Instructions to follow: Once the line with "EfficientNetB0 et ResNet50V2" is found in the entries below, repeat that line and every one after it exactly, ending at the last.

Stored records
##########

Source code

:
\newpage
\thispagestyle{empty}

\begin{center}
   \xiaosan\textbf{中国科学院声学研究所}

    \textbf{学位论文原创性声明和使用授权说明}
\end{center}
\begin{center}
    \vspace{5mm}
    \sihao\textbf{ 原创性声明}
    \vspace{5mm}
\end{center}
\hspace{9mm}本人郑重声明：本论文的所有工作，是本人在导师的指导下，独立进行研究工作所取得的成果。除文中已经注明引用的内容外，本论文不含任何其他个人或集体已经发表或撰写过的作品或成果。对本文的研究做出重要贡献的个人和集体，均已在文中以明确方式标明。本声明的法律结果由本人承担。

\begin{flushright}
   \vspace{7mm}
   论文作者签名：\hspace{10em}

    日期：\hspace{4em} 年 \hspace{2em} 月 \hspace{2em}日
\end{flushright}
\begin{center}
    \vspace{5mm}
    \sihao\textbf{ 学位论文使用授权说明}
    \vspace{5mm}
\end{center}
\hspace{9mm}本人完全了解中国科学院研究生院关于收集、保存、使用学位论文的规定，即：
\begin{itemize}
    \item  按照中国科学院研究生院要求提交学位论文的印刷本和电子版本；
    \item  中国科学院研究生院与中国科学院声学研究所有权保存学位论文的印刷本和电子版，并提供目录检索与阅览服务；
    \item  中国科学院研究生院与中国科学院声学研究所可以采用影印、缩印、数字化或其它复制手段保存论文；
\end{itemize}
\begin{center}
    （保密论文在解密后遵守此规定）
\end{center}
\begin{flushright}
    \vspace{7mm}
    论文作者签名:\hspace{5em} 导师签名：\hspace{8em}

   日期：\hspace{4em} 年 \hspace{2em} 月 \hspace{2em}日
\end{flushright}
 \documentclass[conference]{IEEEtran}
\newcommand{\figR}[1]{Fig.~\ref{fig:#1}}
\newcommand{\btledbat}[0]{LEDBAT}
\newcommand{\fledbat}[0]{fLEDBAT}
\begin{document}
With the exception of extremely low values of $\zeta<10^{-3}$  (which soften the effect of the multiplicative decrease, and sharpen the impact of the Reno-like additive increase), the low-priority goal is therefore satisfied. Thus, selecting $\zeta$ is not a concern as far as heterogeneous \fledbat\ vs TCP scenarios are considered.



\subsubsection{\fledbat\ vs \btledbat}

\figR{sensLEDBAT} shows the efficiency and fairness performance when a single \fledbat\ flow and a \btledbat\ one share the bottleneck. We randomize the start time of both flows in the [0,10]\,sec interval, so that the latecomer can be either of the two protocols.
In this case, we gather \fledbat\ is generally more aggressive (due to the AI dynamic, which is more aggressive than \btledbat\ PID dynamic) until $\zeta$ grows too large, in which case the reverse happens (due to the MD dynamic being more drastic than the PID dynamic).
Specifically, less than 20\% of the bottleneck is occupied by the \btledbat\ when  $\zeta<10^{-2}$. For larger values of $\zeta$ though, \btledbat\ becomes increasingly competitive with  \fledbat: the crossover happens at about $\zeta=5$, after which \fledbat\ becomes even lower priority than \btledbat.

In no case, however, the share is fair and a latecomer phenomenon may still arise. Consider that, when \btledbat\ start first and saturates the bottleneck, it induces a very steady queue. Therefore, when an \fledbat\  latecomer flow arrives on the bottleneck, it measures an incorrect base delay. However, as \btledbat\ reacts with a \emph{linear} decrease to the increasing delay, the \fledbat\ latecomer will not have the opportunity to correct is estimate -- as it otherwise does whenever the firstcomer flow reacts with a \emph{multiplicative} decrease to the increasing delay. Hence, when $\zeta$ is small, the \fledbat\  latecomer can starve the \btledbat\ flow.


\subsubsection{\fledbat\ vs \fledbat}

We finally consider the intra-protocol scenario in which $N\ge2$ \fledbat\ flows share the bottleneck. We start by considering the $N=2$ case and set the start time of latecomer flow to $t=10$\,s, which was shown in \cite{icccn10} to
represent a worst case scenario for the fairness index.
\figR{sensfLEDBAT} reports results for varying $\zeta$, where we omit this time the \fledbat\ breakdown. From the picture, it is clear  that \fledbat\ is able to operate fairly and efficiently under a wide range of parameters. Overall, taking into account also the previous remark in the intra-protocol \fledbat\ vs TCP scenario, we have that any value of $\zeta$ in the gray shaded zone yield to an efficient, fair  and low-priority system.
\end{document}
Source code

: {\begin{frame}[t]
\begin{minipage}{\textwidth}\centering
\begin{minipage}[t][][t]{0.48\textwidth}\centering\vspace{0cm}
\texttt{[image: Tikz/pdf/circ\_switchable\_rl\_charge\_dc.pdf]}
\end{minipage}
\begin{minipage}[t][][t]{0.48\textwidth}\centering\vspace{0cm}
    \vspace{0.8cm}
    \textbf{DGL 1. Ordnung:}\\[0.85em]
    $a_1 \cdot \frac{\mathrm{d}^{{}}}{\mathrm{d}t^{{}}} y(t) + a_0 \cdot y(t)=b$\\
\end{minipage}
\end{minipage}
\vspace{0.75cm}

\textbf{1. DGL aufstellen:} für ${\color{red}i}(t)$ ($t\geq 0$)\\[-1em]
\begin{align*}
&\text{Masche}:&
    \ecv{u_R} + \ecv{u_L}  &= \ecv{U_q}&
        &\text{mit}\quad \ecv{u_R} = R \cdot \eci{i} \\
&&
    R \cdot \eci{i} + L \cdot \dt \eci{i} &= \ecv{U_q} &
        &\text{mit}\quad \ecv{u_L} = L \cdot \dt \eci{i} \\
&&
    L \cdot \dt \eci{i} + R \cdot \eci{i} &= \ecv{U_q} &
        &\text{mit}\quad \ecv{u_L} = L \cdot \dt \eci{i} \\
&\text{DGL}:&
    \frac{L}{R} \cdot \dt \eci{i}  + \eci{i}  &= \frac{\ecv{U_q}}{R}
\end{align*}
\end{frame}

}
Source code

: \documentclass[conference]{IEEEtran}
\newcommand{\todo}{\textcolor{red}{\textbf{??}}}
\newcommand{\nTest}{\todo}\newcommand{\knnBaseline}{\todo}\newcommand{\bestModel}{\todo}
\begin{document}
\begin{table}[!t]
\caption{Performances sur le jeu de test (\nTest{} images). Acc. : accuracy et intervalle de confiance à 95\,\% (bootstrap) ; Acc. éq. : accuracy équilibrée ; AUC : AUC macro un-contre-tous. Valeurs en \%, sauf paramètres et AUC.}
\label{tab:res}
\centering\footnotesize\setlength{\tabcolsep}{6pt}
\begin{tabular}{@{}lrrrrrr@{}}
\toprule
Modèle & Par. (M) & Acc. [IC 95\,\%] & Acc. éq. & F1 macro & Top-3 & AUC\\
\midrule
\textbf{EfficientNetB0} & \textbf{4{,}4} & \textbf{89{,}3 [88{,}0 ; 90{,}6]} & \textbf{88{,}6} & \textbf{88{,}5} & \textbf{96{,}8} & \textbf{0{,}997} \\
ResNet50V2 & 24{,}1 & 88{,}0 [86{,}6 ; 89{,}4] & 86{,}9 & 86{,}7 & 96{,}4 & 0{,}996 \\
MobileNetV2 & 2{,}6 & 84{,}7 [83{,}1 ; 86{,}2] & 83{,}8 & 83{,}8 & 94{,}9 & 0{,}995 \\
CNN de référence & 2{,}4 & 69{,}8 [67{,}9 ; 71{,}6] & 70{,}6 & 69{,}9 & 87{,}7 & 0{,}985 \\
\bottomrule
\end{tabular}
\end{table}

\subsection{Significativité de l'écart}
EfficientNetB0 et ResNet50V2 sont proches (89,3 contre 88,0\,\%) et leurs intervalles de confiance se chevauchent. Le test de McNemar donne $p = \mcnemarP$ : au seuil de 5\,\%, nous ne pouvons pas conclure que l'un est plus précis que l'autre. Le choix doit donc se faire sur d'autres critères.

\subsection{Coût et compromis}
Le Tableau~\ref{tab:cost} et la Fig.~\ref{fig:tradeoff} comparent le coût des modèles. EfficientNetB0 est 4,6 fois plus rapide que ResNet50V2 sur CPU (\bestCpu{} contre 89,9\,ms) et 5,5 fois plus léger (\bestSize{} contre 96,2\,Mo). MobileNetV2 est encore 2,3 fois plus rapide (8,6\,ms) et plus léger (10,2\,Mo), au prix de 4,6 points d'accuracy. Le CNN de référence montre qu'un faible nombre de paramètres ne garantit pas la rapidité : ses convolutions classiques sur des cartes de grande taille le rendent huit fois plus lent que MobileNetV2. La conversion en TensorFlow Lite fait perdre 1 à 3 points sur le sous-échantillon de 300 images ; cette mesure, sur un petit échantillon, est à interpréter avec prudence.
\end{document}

##########

Solution to this problem:
EfficientNetB0 et ResNet50V2 sont proches (89,3 contre 88,0\,\%) et leurs intervalles de confiance se chevauchent. Le test de McNemar donne $p = \mcnemarP$ : au seuil de 5\,\%, nous ne pouvons pas conclure que l'un est plus précis que l'autre. Le choix doit donc se faire sur d'autres critères.

\subsection{Coût et compromis}
Le Tableau~\ref{tab:cost} et la Fig.~\ref{fig:tradeoff} comparent le coût des modèles. EfficientNetB0 est 4,6 fois plus rapide que ResNet50V2 sur CPU (\bestCpu{} contre 89,9\,ms) et 5,5 fois plus léger (\bestSize{} contre 96,2\,Mo). MobileNetV2 est encore 2,3 fois plus rapide (8,6\,ms) et plus léger (10,2\,Mo), au prix de 4,6 points d'accuracy. Le CNN de référence montre qu'un faible nombre de paramètres ne garantit pas la rapidité : ses convolutions classiques sur des cartes de grande taille le rendent huit fois plus lent que MobileNetV2. La conversion en TensorFlow Lite fait perdre 1 à 3 points sur le sous-échantillon de 300 images ; cette mesure, sur un petit échantillon, est à interpréter avec prudence.
\end{document}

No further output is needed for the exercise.